For her, the highlight of the day came when she remembered hearing on the radio that Tommy Lasorda, the Dodgers' manager, kept caged birds. As a bird fancier herself, she asked O'Malley if he knew what kinds of birds Lasorda kept.

"I'll know in five minutes," he said, and left to dispatch a message, evidently to the sports box. Five minutes later he turned up with a sheet of paper on which was typed the following information:

"Facts on Tommy Lasorda's five parakeets.

"Received the five parakeets on opening day of 1994.

"There are four green parakeets and one blue parakeet.

"Roger McDowell gave the birds to Tommy as a good-luck present for the 1994 season.

"Tommy named the birds after the 1994 infield players and catcher.

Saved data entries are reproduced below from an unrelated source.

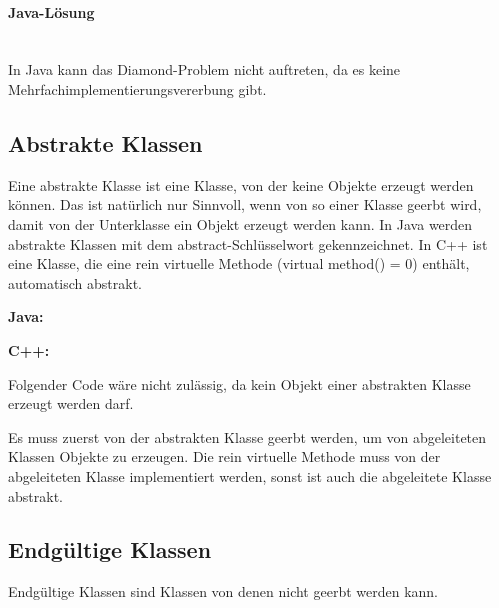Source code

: 			\paragraph{Java-Lösung}\mbox{}\\
				In Java kann das Diamond-Problem nicht auftreten, da es keine Mehrfachimplementierungsvererbung gibt.
			
	\subsection{Abstrakte Klassen}
		Eine abstrakte Klasse ist eine Klasse, von der keine Objekte erzeugt werden können. Das ist natürlich nur Sinnvoll,
		wenn von so einer Klasse geerbt wird, damit von der Unterklasse ein Objekt erzeugt werden kann. In Java werden
		abstrakte Klassen mit dem abstract-Schlüsselwort gekennzeichnet. In C++ ist eine Klasse, die eine rein virtuelle
		Methode (virtual method() = 0) enthält, automatisch abstrakt.
		
		{\bfseries Java:}
			\UseRawInputEncoding{}
		
		{\bfseries C++:}
			\UseRawInputEncoding{}
			
			Folgender Code wäre nicht zulässig, da kein Objekt einer abstrakten Klasse erzeugt werden darf.
			\UseRawInputEncoding{}
			
			Es muss zuerst von der abstrakten Klasse geerbt werden, um von abgeleiteten Klassen Objekte zu erzeugen. Die rein
			virtuelle Methode muss von der abgeleiteten Klasse implementiert werden, sonst ist auch die abgeleitete Klasse
			abstrakt.
			\UseRawInputEncoding{}
	
	\subsection{Endgültige Klassen}
		Endgültige Klassen sind Klassen von denen nicht geerbt werden kann.
		\UseRawInputEncoding{}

The blue parakeet has been named Piazza. The oldest bird is named Wallach, the slowest bird is named Karros and the two quick birds are DeShields and Offerman.

"Tommy is quick to point out that the birds know by the tone of his voice which team won the game. After a Dodger win the birds can be heard all during the postgame and after a loss the five birds remain quiet."

At one point my granddaughter Alison told her father that she felt very nostalgic at the game. I was not surprised that a bright 17-year-old knew the word, but I wondered that she could feel nostalgic at that age. She said it was the singing of "The Star-Spangled Banner," the roar of the crowd, the sound of the ball on the bat and all those cherished things.

Coincidentally, a few minutes later I heard Vin Scully say something pertinent: "When I was younger I could remember everything, whether it happened or not." He added: "I think that was Mark Twain."


At the ballgame, everybody who has a portable radio has it tuned in to Vinny so they'll know what's happening.

According to Bartlett's, what Twain said was: "When I was younger I could remember anything, whether it happened or not; but I'm getting old, and soon I shall remember only the latter."

But Vinny was close enough.

I have a feeling that any teen-ager who feels nostalgic at a baseball game is growing up fine.

In the sixth inning the Dodgers scored three runs--two on a double by Raul Mondesi and one on a bunt by pitcher Tom Candiotti--and went on to win it.

I could imagine Lasorda's parakeets chortling their little hearts out.

* Jack Smith's column is published Mondays.